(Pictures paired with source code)

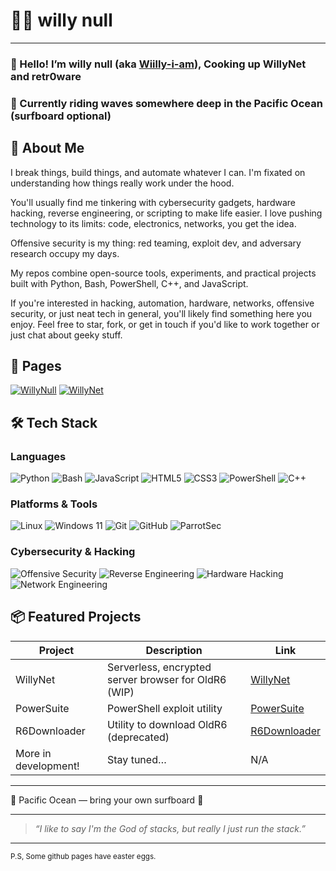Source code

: # 🧙‍♂️ willy null

---

### 👋 Hello! I’m **willy null** (aka [Wiilly-i-am](https://github.com/Wiilly-i-am)), Cooking up WillyNet and retr0ware

### 🌊 Currently riding waves somewhere deep in the Pacific Ocean (surfboard optional)

## 🚀 About Me
I break things, build things, and automate whatever I can.
I'm fixated on understanding how things really work under the hood.

You'll usually find me tinkering with cybersecurity gadgets, hardware hacking, reverse engineering, or scripting to make life easier.
I love pushing technology to its limits: code, electronics, networks, you get the idea.

Offensive security is my thing: red teaming, exploit dev, and adversary research occupy my days.

My repos combine open-source tools, experiments, and practical projects built with Python, Bash, PowerShell, C++, and JavaScript.

If you're interested in hacking, automation, hardware, networks, offensive security, or just neat tech in general, you'll likely find something here you enjoy. Feel free to star, fork, or get in touch if you'd like to work together or just chat about geeky stuff. 
## 📄 Pages

[![WillyNull](https://img.shields.io/badge/WillyNull-000000?logo=github&logoColor=white)](https://wiilly-i-am.github.io/Wiilly-i-am/)
[![WillyNet](https://img.shields.io/badge/WillyNet-6E56CF)](https://wiilly-i-am.github.io/Wiilly-i-am/willynet)



## 🛠️ Tech Stack

### Languages
![Python](https://img.shields.io/badge/Python-3776AB?logo=python&logoColor=white)
![Bash](https://img.shields.io/badge/Bash-4EAA25?logo=gnu-bash&logoColor=white)
![JavaScript](https://img.shields.io/badge/JavaScript-F7DF1E?logo=javascript&logoColor=black)
![HTML5](https://img.shields.io/badge/HTML5-E34F26?logo=html5&logoColor=white)
![CSS3](https://img.shields.io/badge/CSS3-1572B6?logo=css3&logoColor=white)
![PowerShell](https://img.shields.io/badge/PowerShell-5391FE?logo=powershell&logoColor=white)
![C++](https://img.shields.io/badge/C++-00599C?logo=c%2B%2B&logoColor=white)

### Platforms & Tools
![Linux](https://img.shields.io/badge/Linux-FCC624?logo=linux&logoColor=black)
![Windows 11](https://img.shields.io/badge/Windows%2011-%230079d5.svg?logo=Windows%2011&logoColor=white)
![Git](https://img.shields.io/badge/Git-F05032?logo=git&logoColor=white)
![GitHub](https://img.shields.io/badge/GitHub-181717?logo=github&logoColor=white)
![ParrotSec](https://img.shields.io/badge/ParrotSec-73C3C9?logo=parrot&logoColor=white)

### Cybersecurity & Hacking
![Offensive Security](https://img.shields.io/badge/Offensive%20Security-ED1C24)
![Reverse Engineering](https://img.shields.io/badge/Reverse%20Engineering-4B0082)
![Hardware Hacking](https://img.shields.io/badge/Hardware%20Hacking-008080)
![Network Engineering](https://img.shields.io/badge/Network%20Engineering-007ACC)



## 📦 Featured Projects

| Project      | Description                                      | Link                        |
| ------------ | ------------------------------------------------ | --------------------------- |
| WillyNet     | Serverless, encrypted server browser for OldR6 (WIP) | [WillyNet](https://github.com/Wiilly-i-am/WillyNet) |
| PowerSuite   | PowerShell exploit utility                       | [PowerSuite](https://github.com/Wiilly-i-am/PowerSuite) |
| R6Downloader | Utility to download OldR6 (deprecated)          | [R6Downloader](https://github.com/Wiilly-i-am/R6-Downloader) |
| More in development! | Stay tuned…                                  | N/A                         |

---
📍 Pacific Ocean — bring your own surfboard 🌊

---

> *“I like to say I'm the God of stacks, but really I just run the stack.”*  

---

<!--  
Feel free to fork, star, or reach out if you wanna collab or just chat tech!  
-->
<sub>P.S, Some github pages have easter eggs.</sub>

TO DO: Among the lines above, count those containing the string "Feel"; please give the count alone.

ANSWER SECTION: 2